Help Heal Veterans, aka Help Hospitalized Veterans. The Winchester, California-based nonprofit delivers therapeutic craft kits to hospitalized and homebound veterans to help them improve motor skills and cope with PTSD and traumatic brain injury.

Military Experience & the Arts. Artists and writers work with mentors to polish their work for publications of the Morgantown, West Virginia-based nonprofit that feature art, essays, poems and short stories from vets and their families.

SongwritingWith:Soldiers. Veterans and active-duty military members are paired with professional songwriters in this Nashville, Tennessee-based organization to craft songs at retreats nationwide. PBS aired an hour-long concert earlier in October that’s available on streaming video.

Theater of War Productions. Actors work with the New York-based company to present dramatic readings of plays followed by town hall discussions designed to explore topics including war and mental health.

War Writers Campaign. The nonprofit publisher, based in Parker, Colorado, helps veterans craft their stories and poetry and gives them royalties from publication sales.

Warrior Music Foundation. The Bowie, Maryland-based foundation works to reduce suicides from PTSD among active-duty and veteran service members in parts of Maryland and Pennsylvania through free music therapy.

Warrior Songs. The Madison, Wisconsin-based nonprofit helps veterans transform buried feelings into songs and other creative media.

Warrior Writers. Retreats and workshops nationwide from this Philadelphia-based organization help active-duty and veteran service members express their experiences through painting, photography and writing.

Veteran Artist Program. The Brooklyn, New York-based nonprofit helps veterans share their work and explore professional opportunities in the arts.

Veterans Book Project.

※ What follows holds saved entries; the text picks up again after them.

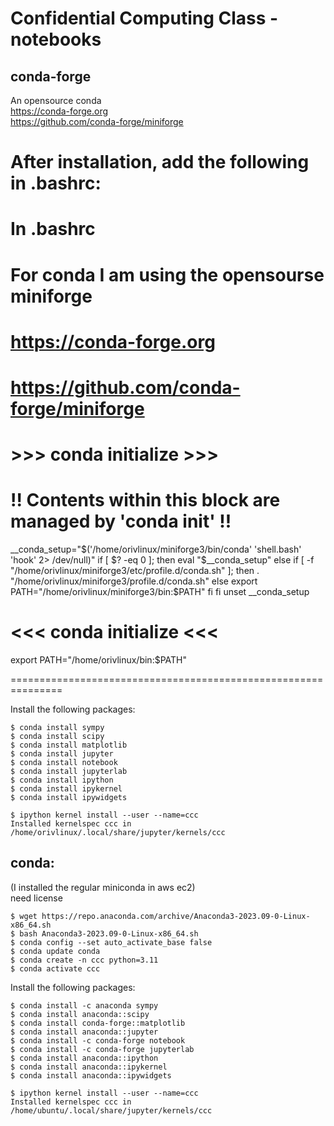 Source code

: # Confidential Computing Class - notebooks

## conda-forge
An opensource conda           
https://conda-forge.org       
https://github.com/conda-forge/miniforge           

After installation, add the following in .bashrc:              
===============================================================
In .bashrc
==========

# For conda I am using the opensourse miniforge
# https://conda-forge.org
# https://github.com/conda-forge/miniforge

# >>> conda initialize >>>
# !! Contents within this block are managed by 'conda init' !!
__conda_setup="$('/home/orivlinux/miniforge3/bin/conda' 'shell.bash' 'hook' 2> /dev/null)"
if [ $? -eq 0 ]; then
    eval "$__conda_setup"
else
    if [ -f "/home/orivlinux/miniforge3/etc/profile.d/conda.sh" ]; then
        . "/home/orivlinux/miniforge3/profile.d/conda.sh"
    else
        export PATH="/home/orivlinux/miniforge3/bin:$PATH"
    fi
fi
unset __conda_setup
# <<< conda initialize <<<

export PATH="/home/orivlinux/bin:$PATH"

===============================================================

Install the following packages:     

    $ conda install sympy
    $ conda install scipy
    $ conda install matplotlib
    $ conda install jupyter
    $ conda install notebook
    $ conda install jupyterlab
    $ conda install ipython
    $ conda install ipykernel
    $ conda install ipywidgets        
    
    $ ipython kernel install --user --name=ccc
    Installed kernelspec ccc in /home/orivlinux/.local/share/jupyter/kernels/ccc

## conda:
(I installed the regular miniconda in aws ec2)    
need license           

    $ wget https://repo.anaconda.com/archive/Anaconda3-2023.09-0-Linux-x86_64.sh
    $ bash Anaconda3-2023.09-0-Linux-x86_64.sh 
    $ conda config --set auto_activate_base false
    $ conda update conda
    $ conda create -n ccc python=3.11
    $ conda activate ccc

Install the following packages:   

    $ conda install -c anaconda sympy
    $ conda install anaconda::scipy
    $ conda install conda-forge::matplotlib
    $ conda install anaconda::jupyter
    $ conda install -c conda-forge notebook
    $ conda install -c conda-forge jupyterlab
    $ conda install anaconda::ipython
    $ conda install anaconda::ipykernel
    $ conda install anaconda::ipywidgets

    $ ipython kernel install --user --name=ccc
    Installed kernelspec ccc in /home/ubuntu/.local/share/jupyter/kernels/ccc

Minnesota-based artist Monica Haller and people who served in and were affected by the wars in Afghanistan and Iraq have created more than four dozen books to archive those experiences.

Veterans Writing Project. Free writing and songwriting workshops across the country from the Silver Spring, Maryland, nonprofit give veterans, service members and their families skills to tell their stories and get them published in the organization’s quarterly literary review.